Exercise directions -> Reproduce the listing below exactly, beginning with its first line and ending with the line that holds "#### **Me and others**"; pictures are not part of the copy.

[Opening Source records section]

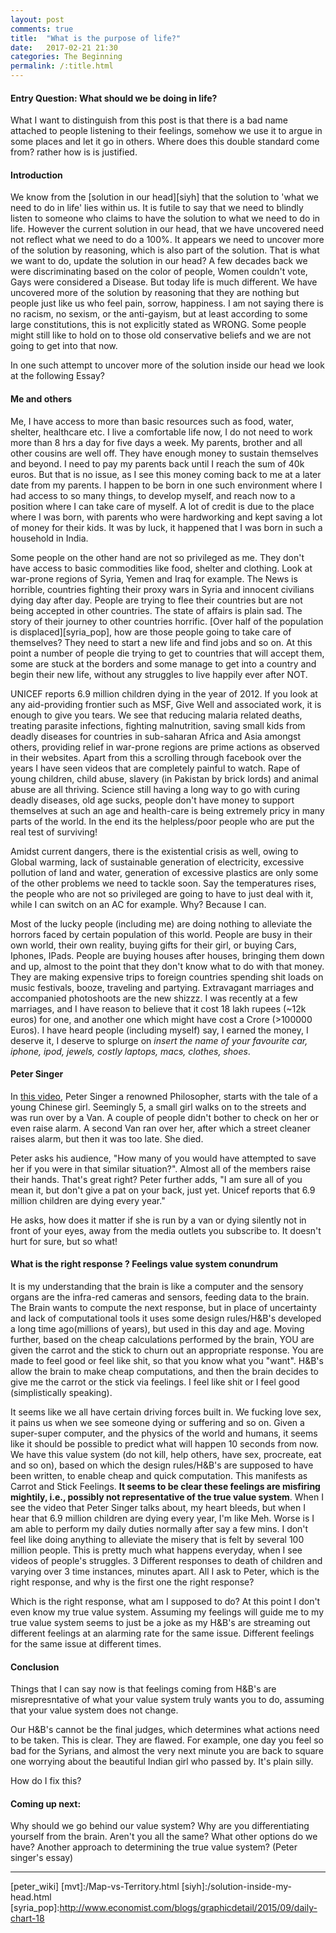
 ```yaml
---
layout: post
comments: true
title:  "What is the purpose of life?"
date:   2017-02-21 21:30
categories: The Beginning
permalink: /:title.html
---
```


#### **Entry Question:** What should we be doing in life?

What I want to distinguish from this post is that there is a bad name attached to people listening to their feelings, somehow we use it to argue in some places and let it go in others. Where does this double standard come from? rather how is is justified.

#### **Introduction**
We know from the [solution in our head][siyh] that the solution to 'what we need to do in life' lies within us. It is futile to say that we need to blindly listen to someone who claims to have the solution to what we need to do in life. However the current solution in our head, that we have uncovered need not reflect what we need to do a 100%. It appears we need to uncover more of the solution by reasoning, which is also part of the solution. That is what we want to do, update the solution in our head? A few decades back we were discriminating based on the color of  people,  Women couldn't vote, Gays were considered a Disease. But today life is much different. We have uncovered more of the solution by reasoning that they are nothing but people just like us who feel pain, sorrow, happiness. I am not saying there is no racism, no sexism, or the anti-gayism, but at least according to some large constitutions, this is not explicitly stated as WRONG. Some people might still like to hold on to those old conservative beliefs and we are not going to get into that now.

In one such attempt to uncover more of the solution inside our head we look at the following Essay? 

#### **Me and others**
Me, I have access to more than basic resources such as food, water, shelter, healthcare etc. I live a comfortable life now, I do not need to work more than 8 hrs a day for five days a week. My parents, brother and all other cousins are well off. They have enough money to sustain themselves and beyond. I need to pay my parents back until I reach the sum of 40k euros. But that is no issue, as I see this money coming back to me at a later date from my parents. I happen to be born in one such environment where I had access to so many things, to develop myself, and reach now to a position where I can take care of myself. A lot of credit is due to the place where I was born, with parents who were hardworking and kept saving a lot of money for their kids. It was by luck, it happened that I was born in such a household in India. 

Some people on the other hand are not so privileged as me. They don't have access to basic commodities like food, shelter and clothing. Look at war-prone regions of Syria, Yemen and Iraq for example. The News is horrible, countries fighting their proxy wars in Syria and innocent civilians dying day after day. People are trying to flee their countries but are not being accepted in other countries. The state of affairs is plain sad. The story of their journey to other countries horrific. [Over half of the population is displaced][syria_pop], how are those people going to take care of themselves? They need to start a new life and find jobs and so on. At this point a number of people die trying to get to countries that will accept them, some are stuck at the borders and some manage to get into a country and begin their new life, without any struggles to live happily ever after NOT.

UNICEF reports 6.9 million children dying in the year of 2012. If you look at any aid-providing frontier such as MSF, Give Well and associated work, it is enough to give you tears. We see that reducing malaria related deaths, treating parasite infections, fighting malnutrition, saving small kids from deadly diseases for countries in sub-saharan Africa and Asia amongst others, providing relief in war-prone regions are prime actions as observed in their websites. Apart from this a scrolling through facebook over the years I have seen videos that are completely painful to watch. Rape of young children, child abuse, slavery (in Pakistan by brick lords) and animal abuse are all thriving. Science still having a long way to go with curing deadly diseases, old age sucks, people don't have money to support themselves at such an age and health-care is being extremely pricy in many parts of the world. In the end its the helpless/poor people who are put the real test of surviving! 

Amidst current dangers, there is the existential crisis as well, owing to Global warming, lack of sustainable generation of electricity, excessive pollution of land and water, generation of excessive plastics are only some of the other problems we need to tackle soon. Say the temperatures rises, the people who are not so privileged are going to have to just deal with it, while I can switch on an AC for example. Why? Because I can.

Most of the lucky people (including me) are doing nothing to alleviate the horrors faced by certain population of this world. People are busy in their own world, their own reality, buying gifts for their girl, or buying Cars, Iphones, IPads. People are buying houses after houses, bringing them down and up, almost to the point that they don't know what to do with that money. They are making expensive trips to foreign countries spending shit loads on music festivals, booze, traveling and partying. Extravagant marriages and accompanied photoshoots are the new shizzz. I was recently at a few marriages, and I have reason to believe that it cost 18 lakh rupees (~12k euros) for one, and another one which might have cost a Crore (>100000 Euros). I have heard people (including myself) say, I earned the money, I deserve it, I deserve to splurge on *insert the name of your favourite car, iphone, ipod, jewels, costly laptops, macs, clothes, shoes*. 

#### **Peter Singer**
In [this video][peter_video], Peter Singer a renowned Philosopher, starts with the tale of a young Chinese girl. Seemingly 5, a small girl walks on to the streets and was run over by a Van. A couple of people didn't bother to check on her or even raise alarm. A second Van ran over her, after which a street cleaner raises alarm, but then it was too late. She died.

Peter asks his audience, "How many of you would have attempted to save her if you were in that similar situation?". Almost all of the members raise their hands. That's great right? Peter further adds, "I am sure all of you mean it, but don't give a pat on your back, just yet. Unicef reports that 6.9 million children are dying every year." 

He asks, how does it matter if she is run by a van or dying silently not in front of your eyes, away from the media outlets you subscribe to. It doesn't hurt for sure, but so what! 

#### **What is the right response ?** Feelings value system conundrum
It is my understanding that the brain is like a computer and the sensory organs are the infra-red cameras and sensors, feeding data to the brain. The Brain wants to compute the next response, but in place of uncertainty and lack of computational tools it uses some design rules/H&B's developed a long time ago(millions of years), but used in this day and age. Moving further, based on the cheap calculations performed by the brain, YOU are given the carrot and the stick to churn out an appropriate response. You are made to feel good or feel like shit, so that you know what you "want". H&B's allow the brain to make cheap computations, and then the brain decides to give me the carrot or the stick via feelings. I feel like shit or I feel good (simplistically speaking). 

It seems like we all have certain driving forces built in. We fucking love sex, it pains us when we see someone dying or suffering and so on. Given a super-super computer, and the physics of the world and humans, it seems like it should be possible to predict what will happen 10 seconds from now. We have this value system (do not kill, help others, have sex, procreate, eat and so on), based on which the design rules/H&B's are supposed to have been written, to enable cheap and quick computation. This manifests as Carrot and Stick Feelings. **It seems to be clear these feelings are misfiring mightily, i.e., possibly not representative of the true value system**.  When I see the video that Peter Singer talks about, my heart bleeds, but when I hear that 6.9 million children are dying every year, I'm like Meh. Worse is I am able to perform my daily duties normally after say a few mins. I don't feel like doing anything to alleviate the misery that is felt by several 100 million people. This is pretty much what happens everyday, when I see videos of people's struggles. 3 Different responses to death of children and varying over 3 time instances, minutes apart. All I ask to Peter, which is the right response, and why is the first one the right response?

Which is the right response, what am I supposed to do? At this point I don't even know my true value system. Assuming my feelings will guide me to my true value system seems to just be a joke as my H&B's are streaming out different feelings at an alarming rate for the same issue. Different feelings for the same issue at different times. 

#### **Conclusion**

Things that I can say now is that feelings coming from H&B's are misrepresntative of what your value system truly wants you to do, assuming that your value system does not change.

Our H&B's cannot be the final judges, which determines what actions need to be taken. This is clear. They are flawed. For example, one day you feel so bad for the Syrians, and almost the very next minute you are back to square one worrying about the beautiful Indian girl who passed by. It's plain silly. 

How do I fix this?


#### **Coming up next:**

Why should we go behind our value system?
Why are you differentiating yourself from the brain. Aren't you all the same?
What other options do we have?
Another approach to determining the true value system? (Peter singer's essay)




----
[peter_video]:https://www.youtube.com/watch?v=Diuv3XZQXyc
[peter_wiki]
[mvt]:/Map-vs-Territory.html
[siyh]:/solution-inside-my-head.html
[syria_pop]:http://www.economist.com/blogs/graphicdetail/2015/09/daily-chart-18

[Closing Source records section]

Answer to the problem ->
 ```yaml
---
layout: post
comments: true
title:  "What is the purpose of life?"
date:   2017-02-21 21:30
categories: The Beginning
permalink: /:title.html
---
```


#### **Entry Question:** What should we be doing in life?

What I want to distinguish from this post is that there is a bad name attached to people listening to their feelings, somehow we use it to argue in some places and let it go in others. Where does this double standard come from? rather how is is justified.

#### **Introduction**
We know from the [solution in our head][siyh] that the solution to 'what we need to do in life' lies within us. It is futile to say that we need to blindly listen to someone who claims to have the solution to what we need to do in life. However the current solution in our head, that we have uncovered need not reflect what we need to do a 100%. It appears we need to uncover more of the solution by reasoning, which is also part of the solution. That is what we want to do, update the solution in our head? A few decades back we were discriminating based on the color of  people,  Women couldn't vote, Gays were considered a Disease. But today life is much different. We have uncovered more of the solution by reasoning that they are nothing but people just like us who feel pain, sorrow, happiness. I am not saying there is no racism, no sexism, or the anti-gayism, but at least according to some large constitutions, this is not explicitly stated as WRONG. Some people might still like to hold on to those old conservative beliefs and we are not going to get into that now.

In one such attempt to uncover more of the solution inside our head we look at the following Essay? 

#### **Me and others**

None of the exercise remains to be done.